3月23日といえば、われわれが春闘ストライキに起ちあがる直前のことである。この暴力事件の発端も、動労千葉のスト対策のために東労組銚子運転区分会が開催した職場集会に被害を受けた組合員が参加しなかったことにあった。分会長が職場集会不参加を咎め、自ら激昂して暴力行為に及んだというのである。
この暴力事件について、動労千葉銚子支部や国労銚子運転区分会などが共同で発行したビラでは次のように提起されている。
現場のビラより
暴行を加えた理由を端的に言えば「思いどおりにならないから」…ということなのである。東労組の役員のなかでは「言うことを聞かない組合員はやられても当然」という常識が存在するらしい。現に「あれ(暴行事件)は大したことじゃない」と暴力を肯定する東労組役員もいるし、公然と正当化する動きさえある。

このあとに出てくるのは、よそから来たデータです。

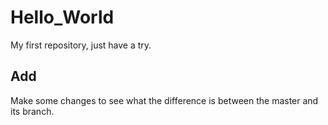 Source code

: # Hello_World
My first repository, just have a try.

## Add
Make some changes to see what the difference is between the master and its branch.
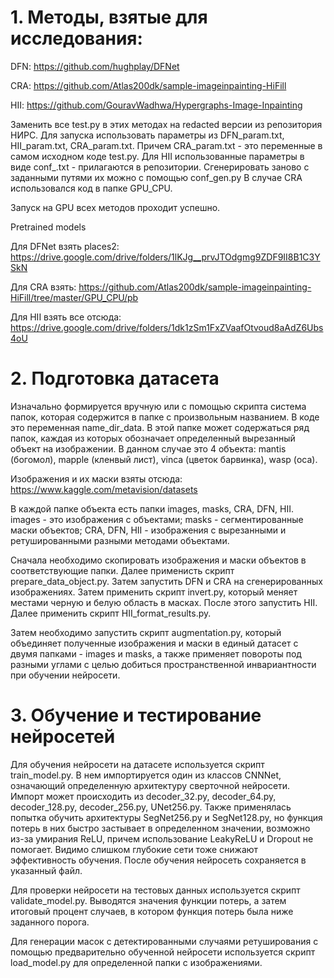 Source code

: # 1. Методы, взятые для исследования:

DFN: https://github.com/hughplay/DFNet

CRA: https://github.com/Atlas200dk/sample-imageinpainting-HiFill

HII: https://github.com/GouravWadhwa/Hypergraphs-Image-Inpainting

Заменить все test.py в этих методах на redacted версии из репозитория НИРС. Для запуска использовать параметры из DFN_param.txt, HII_param.txt, CRA_param.txt. Причем CRA_param.txt - это переменные в самом исходном коде test.py. Для HII использованные параметры в виде conf_<name>.txt - прилагаются в репозитории. Сгенерировать заново с заданными путями их можно с помощью conf_gen.py В случае CRA использовался код в папке GPU_CPU.

Запуск на GPU всех методов проходит успешно.

Pretrained models

Для DFNet взять places2: https://drive.google.com/drive/folders/1lKJg__prvJTOdgmg9ZDF9II8B1C3YSkN

Для CRA взять: https://github.com/Atlas200dk/sample-imageinpainting-HiFill/tree/master/GPU_CPU/pb

Для HII взять все отсюда: https://drive.google.com/drive/folders/1dk1zSm1FxZVaafOtvoud8aAdZ6Ubs4oU 

# 2. Подготовка датасета

Изначально формируется вручную или с помощью скрипта система папок, которая содержится в папке с произвольным названием. В коде это переменная name_dir_data. В этой папке может содержаться ряд папок, каждая из которых обозначает определенный вырезанный объект на изображении. В данном случае это 4 объекта: mantis (богомол), mapple (кленвый лист), vinca (цветок барвинка), wasp (оса). 
  
Изображения и их маски взяты отсюда: https://www.kaggle.com/metavision/datasets

В каждой папке объекта есть папки images, masks, CRA, DFN, HII. images - это изображения с объектами; masks - сегментированные маски объектов; CRA, DFN, HII - изображения с вырезанными и ретушированными разными методами объектами. 
  
Сначала необходимо скопировать изображения и маски объектов в соответствующие папки. Далее применисть скрипт prepare_data_object.py. Затем запустить DFN и CRA на сгенерированных изображениях. Затем применить скрипт invert.py, который меняет местами черную и белую область в масках. После этого запустить HII. Далее применить скрипт HII_format_results.py.

Затем необходимо запустить скрипт augmentation.py, который объединяет полученные изображения и маски в единый датасет с двумя папками - images и masks, а также применяет повороты под разными углами с целью добиться пространственной инвариантности при обучении нейросети.

# 3. Обучение и тестирование нейросетей
  
Для обучения нейросети на датасете используется скрипт train_model.py. В нем импортируется один из классов CNNNet, означающий определенную архитектуру сверточной нейросети. Импорт может происходить из decoder_32.py, decoder_64.py, decoder_128.py, decoder_256.py, UNet256.py. Также применялась попытка обучить архитектуры SegNet256.py и SegNet128.py, но функция потерь в них быстро застывает в определенном значении, возможно из-за умирания ReLU, причем использование LeakyReLU и Dropout не помогает. Видимо слишком глубокие сети тоже снижают эффективность обучения. После обучения нейросеть сохраняется в указанный файл.

Для проверки нейросети на тестовых данных используется скрипт validate_model.py. Выводятся значения функции потерь, а затем итоговый процент случаев, в котором функция потерь была ниже заданного порога.
  
Для генерации масок с детектированными случаями ретуширования с помощью предварительно обученной нейросети используется скрипт load_model.py для определенной папки с изображениями.

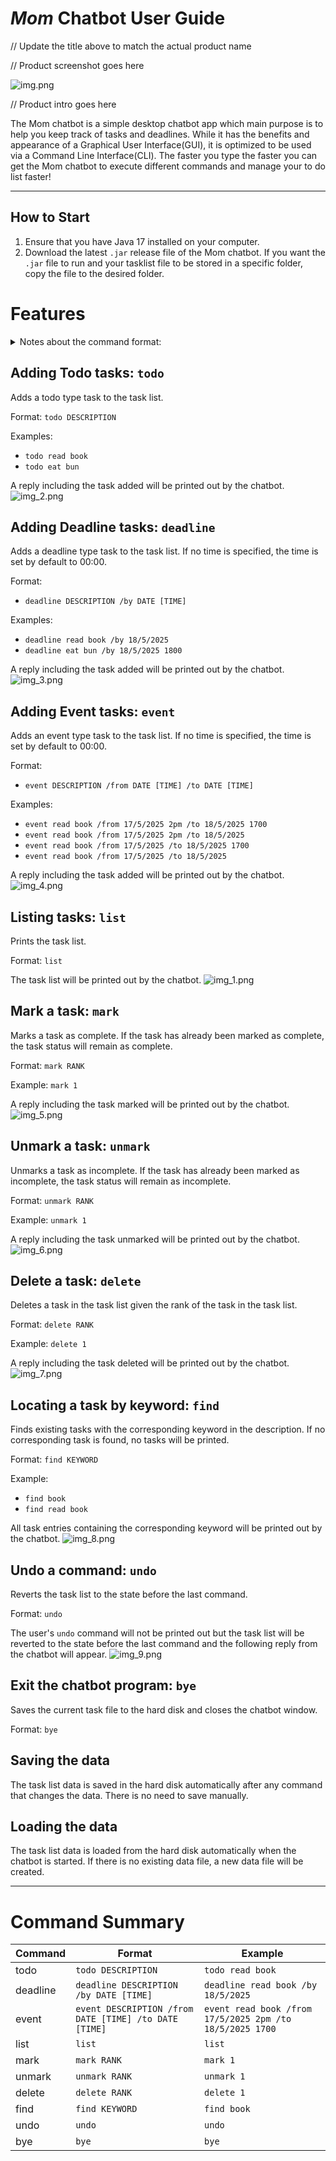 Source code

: # *Mom* Chatbot User Guide

// Update the title above to match the actual product name

// Product screenshot goes here

![img.png](img.png)

// Product intro goes here

The Mom chatbot is a simple desktop chatbot app which main purpose is to help you keep track of tasks and deadlines.
While it has the benefits and appearance of a Graphical User Interface(GUI), it is optimized to be used via a Command
Line Interface(CLI). The faster you type the faster you can get the Mom chatbot to execute different commands and manage
your to do list faster!


---

## How to Start

1. Ensure that you have Java 17 installed on your computer.
2. Download the latest `.jar` release file of the Mom chatbot. If you want the `.jar` file to run and your tasklist file to
be stored in a specific folder, copy the file to the desired folder.

# Features
<details>
<summary>Notes about the command format:</summary>

- Words in `UPPER_CASE` are the parameters to be supplied by the user.

  e.g. in `todo DESCRIPTION`, `DESCRIPTION` is a parameter which can be used as `todo read book`.
- Items in square brackets are optional.

    e.g `DATE [TIME]` can be used as `18/5/2025` or `18/5/2025 5pm`.
- Helping words like `/from`, `/to`, `/by` are to be supplied by the user.
- Extraneous parameters for commands that do not take in parameters (such as `list`, `undo`) will be ignored.

</details>

## Adding Todo tasks: `todo`
Adds a todo type task to the task list.

Format: `todo DESCRIPTION`

Examples:
- `todo read book`
- `todo eat bun`

A reply including the task added will be printed out by the chatbot.
![img_2.png](img_2.png)

## Adding Deadline tasks: `deadline`
Adds a deadline type task to the task list. If no time is specified, the time is set by default to 00:00.

Format: 
- `deadline DESCRIPTION /by DATE [TIME]`

Examples:
- `deadline read book /by 18/5/2025 `
- `deadline eat bun /by 18/5/2025 1800`

A reply including the task added will be printed out by the chatbot.
![img_3.png](img_3.png)

## Adding Event tasks: `event`
Adds an event type task to the task list. If no time is specified, the time is set by default to 00:00.

Format:
- `event DESCRIPTION /from DATE [TIME] /to DATE [TIME]`

Examples:
- `event read book /from 17/5/2025 2pm /to 18/5/2025 1700`
- `event read book /from 17/5/2025 2pm /to 18/5/2025`
- `event read book /from 17/5/2025 /to 18/5/2025 1700`
- `event read book /from 17/5/2025 /to 18/5/2025`

A reply including the task added will be printed out by the chatbot.
![img_4.png](img_4.png)

## Listing tasks: `list`
Prints the task list.

Format: `list`

The task list will be printed out by the chatbot.
![img_1.png](img_1.png)

## Mark a task: `mark`
Marks a task as complete. If the task has already been marked as complete, the task status will remain as complete.

Format: `mark RANK`

Example: `mark 1`

A reply including the task marked will be printed out by the chatbot.
![img_5.png](img_5.png)

## Unmark a task: `unmark`
Unmarks a task as incomplete. If the task has already been marked as incomplete, the task status will remain as incomplete.

Format: `unmark RANK`

Example: `unmark 1`

A reply including the task unmarked will be printed out by the chatbot.
![img_6.png](img_6.png)

## Delete a task: `delete`
Deletes a task in the task list given the rank of the task in the task list.

Format: `delete RANK`

Example: `delete 1`

A reply including the task deleted will be printed out by the chatbot.
![img_7.png](img_7.png)

## Locating a task by keyword: `find`
Finds existing tasks with the corresponding keyword in the description. If no corresponding task is found, no tasks will be printed.

Format: `find KEYWORD`

Example: 
- `find book`
- `find read book`

All task entries containing the corresponding keyword will be printed out by the chatbot.
![img_8.png](img_8.png)

## Undo a command: `undo`
Reverts the task list to the state before the last command.

Format: `undo`

The user's `undo` command will not be printed out but the task list will be reverted to the state before the last command and the following reply from the chatbot will appear.
![img_9.png](img_9.png)


## Exit the chatbot program: `bye`
Saves the current task file to the hard disk and closes the chatbot window.

Format: `bye`

## Saving the data
The task list data is saved in the hard disk automatically after any command that changes the data. There is no need to save manually.

## Loading the data
The task list data is loaded from the hard disk automatically when the chatbot is started. If there is no existing data file, a new data file will be created.

---
# Command Summary
| Command | Format | Example |
| --- | --- | --- |
| todo | `todo DESCRIPTION` | `todo read book` |
| deadline | `deadline DESCRIPTION /by DATE [TIME]` | `deadline read book /by 18/5/2025` |
| event | `event DESCRIPTION /from DATE [TIME] /to DATE [TIME]` | `event read book /from 17/5/2025 2pm /to 18/5/2025 1700` |
| list | `list` | `list` |
| mark | `mark RANK` | `mark 1` |
| unmark | `unmark RANK` | `unmark 1` |
| delete | `delete RANK` | `delete 1` |
| find | `find KEYWORD` | `find book` |
| undo | `undo` | `undo` |
| bye | `bye` | `bye` |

東労組役員であれば、暴力だろうが何だろうが許されるものだと役員自身が思っていること自体、始末が悪い。東労組内の多くの組合員はこうした現状に嘆息し、怒りをあらわにし、あるいは常識が通らないことの絶望感(あきらめムード)をもっている。一方で会社や管理者の姿勢に対する疑問も噴出している。東労組が夜半に地本・支部の役員をかき集め、今回の暴力事件をもみ消そうとして動いたのは明白である。そうした動きに対して会社も黙認、あめいは見方よっては東労組と協力して隠蔽工作をはかった、と思われても仕方がない。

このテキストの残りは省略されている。